Dyer and Kotrla will work with the ARC in implementing the HARP-Cameron County project and currently are in the process of developing evaluation instruments, which they will use to track the progress and effectiveness of the program. The first workshops are scheduled to begin in March.
"The ultimate goal of the project is to strengthen relationships," Kotrla said, "which in turn, will hopefully strengthen families, create better outcomes for children, and eventually strengthen communities."
Dyer agreed, adding that when adults and children feel safe in a marriage or relationship, everyone benefits.
Simpson created a program specifically designed to provide skills in building healthy stable, relationships in Hispanic couples then pilot-tested the program at eight sites throughout Texas in 2006.
The pilot study was unique in several ways, Kotrla said. "As far as we know, this is the first study on marriage education with participants who are primarily Hispanic," she said. "At least half of them were first-generation immigrants." Recruiting was done largely through churches. The pilot program began with 177 individuals who were surveyed before, immediately following and three months after completing the program.
Dyer and Kotrla were asked by the ARC to evaluate the program; what they found was encouraging, Dyer said. Evaluation of the pilot revealed that participants had increased marital satisfaction, improved communication and conflict resolution skills, and decreased negative interactions.

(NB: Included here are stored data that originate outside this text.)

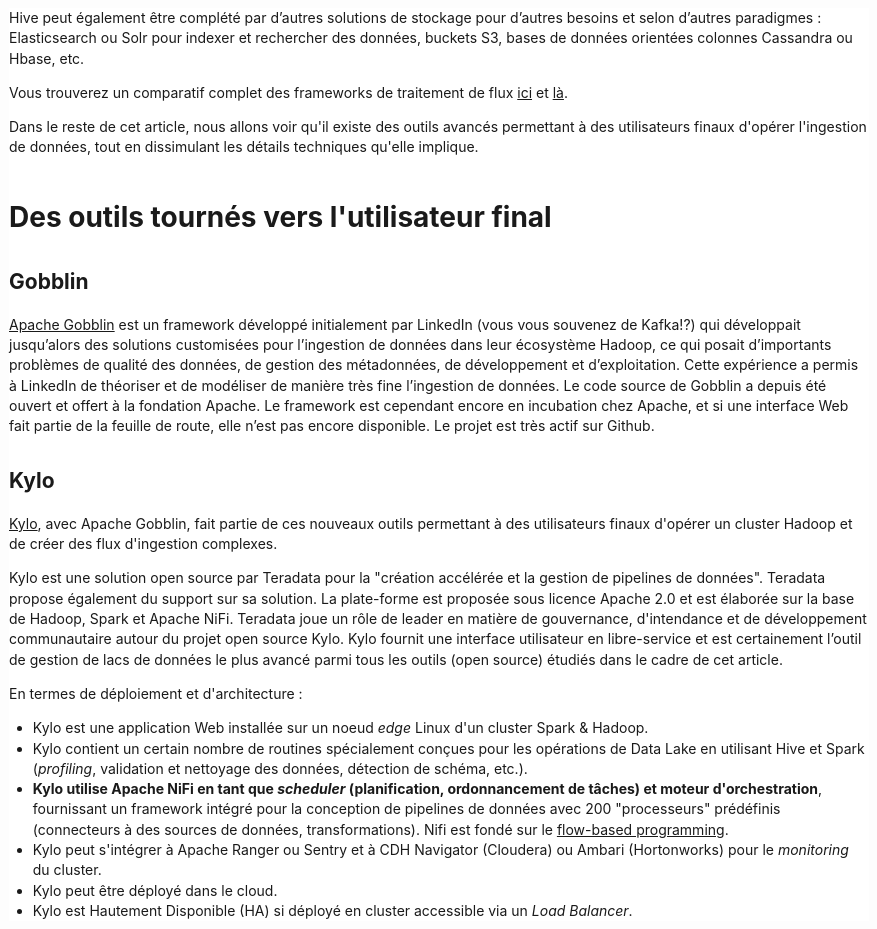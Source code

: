 Hive peut également être complété par d’autres solutions de stockage pour d’autres besoins et selon d’autres paradigmes : Elasticsearch ou Solr pour indexer et rechercher des données, buckets S3, bases de données orientées colonnes Cassandra ou Hbase, etc.

Vous trouverez un comparatif complet des frameworks de traitement de flux [ici](https://www.digitalocean.com/community/tutorials/hadoop-storm-samza-spark-and-flink-big-data-frameworks-compared) et [là](https://medium.com/@chandanbaranwal/spark-streaming-vs-flink-vs-storm-vs-kafka-streams-vs-samza-choose-your-stream-processing-91ea3f04675b).

Dans le reste de cet article, nous allons voir qu'il existe des outils avancés permettant à des utilisateurs finaux d'opérer l'ingestion de données, tout en dissimulant les détails techniques qu'elle implique.

# Des outils tournés vers l'utilisateur final

## Gobblin
[Apache Gobblin](https://gobblin.apache.org/) est un framework développé initialement par LinkedIn (vous vous souvenez de Kafka!?) qui développait jusqu’alors des solutions customisées pour l’ingestion de données dans leur écosystème Hadoop, ce qui posait d’importants problèmes de qualité des données, de gestion des métadonnées, de développement et d’exploitation. Cette expérience a permis à LinkedIn de théoriser et de modéliser de manière très fine l’ingestion de données. Le code source de Gobblin a depuis été ouvert et offert à la fondation Apache. Le framework est cependant encore en incubation chez Apache, et si une interface Web fait partie de la feuille de route, elle n’est pas encore disponible. Le projet est très actif sur Github.

## Kylo
[Kylo](https://kylo.io/), avec Apache Gobblin, fait partie de ces nouveaux outils permettant à des utilisateurs finaux d'opérer un cluster Hadoop et de créer des flux d'ingestion complexes.

Kylo est une solution open source par Teradata pour la "création accélérée et la gestion de pipelines de données". Teradata propose également du support sur sa solution. La plate-forme est proposée sous licence Apache 2.0 et est élaborée sur la base de Hadoop, Spark et Apache NiFi. Teradata joue un rôle de leader en matière de gouvernance, d'intendance et de développement communautaire autour du projet open source Kylo.
Kylo fournit une interface utilisateur en libre-service et est certainement l’outil de gestion de lacs de données le plus avancé parmi tous les outils (open source) étudiés dans le cadre de cet article.

En termes de déploiement et d'architecture :

- Kylo est une application Web installée sur un noeud _edge_ Linux d'un cluster Spark & Hadoop.
- Kylo contient un certain nombre de routines spécialement conçues pour les opérations de Data Lake en utilisant Hive et Spark (_profiling_, validation et nettoyage des données, détection de schéma, etc.).
- **Kylo utilise Apache NiFi en tant que _scheduler_ (planification, ordonnancement de tâches) et moteur d'orchestration**, fournissant un framework intégré pour la conception de pipelines de données avec 200 "processeurs" prédéfinis (connecteurs à des sources de données, transformations). Nifi est fondé sur le [flow-based programming](https://en.wikipedia.org/wiki/Flow-based_programming).
- Kylo peut s'intégrer à Apache Ranger ou Sentry et à CDH Navigator (Cloudera) ou Ambari (Hortonworks) pour le _monitoring_ du cluster.
- Kylo peut être déployé dans le cloud.
- Kylo est Hautement Disponible (HA) si déployé en cluster accessible via un _Load Balancer_.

At the completion of the workshop, 93 percent of the participants had more confidence that they would be with their partner in years to come, while three months later, 97 percent of the participants felt this way. Just following the workshop, 97 percent reported they were spending more time having fun and enjoying friends with their partner/spouse, while three months later, 99 percent reported this.
Of those completing the program, 97 percent at the conclusion and the three-month follow-up agreed that they possessed the tools to discuss issues with their partners without fighting. After the workshop, 98 percent of the attendees said they would invest more time in their relationship; 99 percent said they would do this three months later.
Dyer, who is a certified marriage enrichment leader and trainer and has led marriage enrichment events across the United States, is excited to see the skills learned in the workshops being used by couples months after the sessions ended.
"It's not just comprehension of the content," Dyer said of the results. "We looked at how couples changed their behaviors into the future."
After evaluating the 10-month pilot project, Dyer and Kotrla were asked by the ARC to submit a program evaluation plan to accompany a grant application to the Administration for Children and Families, a division of the U.S. Department of Health and Human Services. Of the more than 1,600 applications that were received, the ARC was one of 126 that received funding for marriage education.